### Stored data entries
┄┄┄┄┄┄┄┄┄┄

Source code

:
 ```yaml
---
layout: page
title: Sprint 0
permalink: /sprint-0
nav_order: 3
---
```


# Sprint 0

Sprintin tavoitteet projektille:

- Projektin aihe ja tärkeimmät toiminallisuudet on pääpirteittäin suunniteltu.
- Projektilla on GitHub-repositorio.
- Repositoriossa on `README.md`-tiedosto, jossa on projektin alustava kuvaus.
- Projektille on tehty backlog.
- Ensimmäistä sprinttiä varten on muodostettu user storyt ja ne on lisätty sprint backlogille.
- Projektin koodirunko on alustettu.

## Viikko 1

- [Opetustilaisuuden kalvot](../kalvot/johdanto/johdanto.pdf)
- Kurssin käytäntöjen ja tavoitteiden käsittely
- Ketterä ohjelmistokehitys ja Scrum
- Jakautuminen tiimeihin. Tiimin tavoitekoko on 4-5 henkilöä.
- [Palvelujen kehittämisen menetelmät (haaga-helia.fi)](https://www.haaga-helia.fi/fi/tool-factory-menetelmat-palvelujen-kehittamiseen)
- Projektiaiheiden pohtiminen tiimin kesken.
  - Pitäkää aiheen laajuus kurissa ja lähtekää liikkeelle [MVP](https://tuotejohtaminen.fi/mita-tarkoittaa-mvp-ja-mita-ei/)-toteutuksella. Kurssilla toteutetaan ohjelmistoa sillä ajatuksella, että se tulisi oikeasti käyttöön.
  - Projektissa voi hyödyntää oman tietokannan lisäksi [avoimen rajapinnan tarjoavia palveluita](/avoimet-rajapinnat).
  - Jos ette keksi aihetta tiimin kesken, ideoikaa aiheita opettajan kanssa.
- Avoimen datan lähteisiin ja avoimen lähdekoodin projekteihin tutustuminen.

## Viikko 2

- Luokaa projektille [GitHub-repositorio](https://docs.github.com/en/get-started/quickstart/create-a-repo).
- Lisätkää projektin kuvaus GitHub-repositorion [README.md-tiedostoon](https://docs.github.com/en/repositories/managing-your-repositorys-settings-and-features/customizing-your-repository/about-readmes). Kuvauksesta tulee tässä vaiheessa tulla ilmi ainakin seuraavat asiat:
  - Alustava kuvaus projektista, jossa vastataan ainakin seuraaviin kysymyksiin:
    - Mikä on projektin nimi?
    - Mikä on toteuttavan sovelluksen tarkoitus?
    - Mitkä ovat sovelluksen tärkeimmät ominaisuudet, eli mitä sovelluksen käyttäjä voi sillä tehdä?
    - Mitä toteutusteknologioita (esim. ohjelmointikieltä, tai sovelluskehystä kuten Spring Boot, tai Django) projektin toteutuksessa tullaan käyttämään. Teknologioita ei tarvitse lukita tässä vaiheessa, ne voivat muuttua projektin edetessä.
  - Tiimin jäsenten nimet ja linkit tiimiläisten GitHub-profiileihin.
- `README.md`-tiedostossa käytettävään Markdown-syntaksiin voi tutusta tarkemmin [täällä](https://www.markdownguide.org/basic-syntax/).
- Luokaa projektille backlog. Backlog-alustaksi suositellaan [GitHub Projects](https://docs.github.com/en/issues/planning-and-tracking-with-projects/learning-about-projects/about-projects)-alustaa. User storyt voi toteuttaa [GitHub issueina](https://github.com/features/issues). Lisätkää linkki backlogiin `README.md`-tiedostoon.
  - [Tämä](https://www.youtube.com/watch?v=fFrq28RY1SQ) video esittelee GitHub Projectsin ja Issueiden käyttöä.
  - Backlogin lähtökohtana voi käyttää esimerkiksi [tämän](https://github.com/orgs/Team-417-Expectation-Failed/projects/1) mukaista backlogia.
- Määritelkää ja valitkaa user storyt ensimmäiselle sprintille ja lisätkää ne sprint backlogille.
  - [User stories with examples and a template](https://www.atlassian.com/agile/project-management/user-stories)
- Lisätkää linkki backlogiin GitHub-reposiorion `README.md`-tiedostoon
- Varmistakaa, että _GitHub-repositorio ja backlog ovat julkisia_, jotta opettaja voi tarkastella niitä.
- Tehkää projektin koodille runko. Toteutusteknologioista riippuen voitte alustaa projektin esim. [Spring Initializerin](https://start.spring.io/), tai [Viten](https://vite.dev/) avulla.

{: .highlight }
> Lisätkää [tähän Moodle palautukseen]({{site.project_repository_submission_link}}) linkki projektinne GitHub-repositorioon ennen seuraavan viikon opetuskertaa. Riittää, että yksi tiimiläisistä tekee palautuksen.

┄┄┄┄┄┄┄┄┄┄

### Work to be completed
From the records above, extract exactly and only the lines that begin at the line with "- [Tämä](https://www.youtube.com/watch?v=fFrq28RY1SQ) video" and stop after the line with "- Backlogin lähtökohtana".

### Answer for this exercise
  - [Tämä](https://www.youtube.com/watch?v=fFrq28RY1SQ) video esittelee GitHub Projectsin ja Issueiden käyttöä.
  - Backlogin lähtökohtana voi käyttää esimerkiksi [tämän](https://github.com/orgs/Team-417-Expectation-Failed/projects/1) mukaista backlogia.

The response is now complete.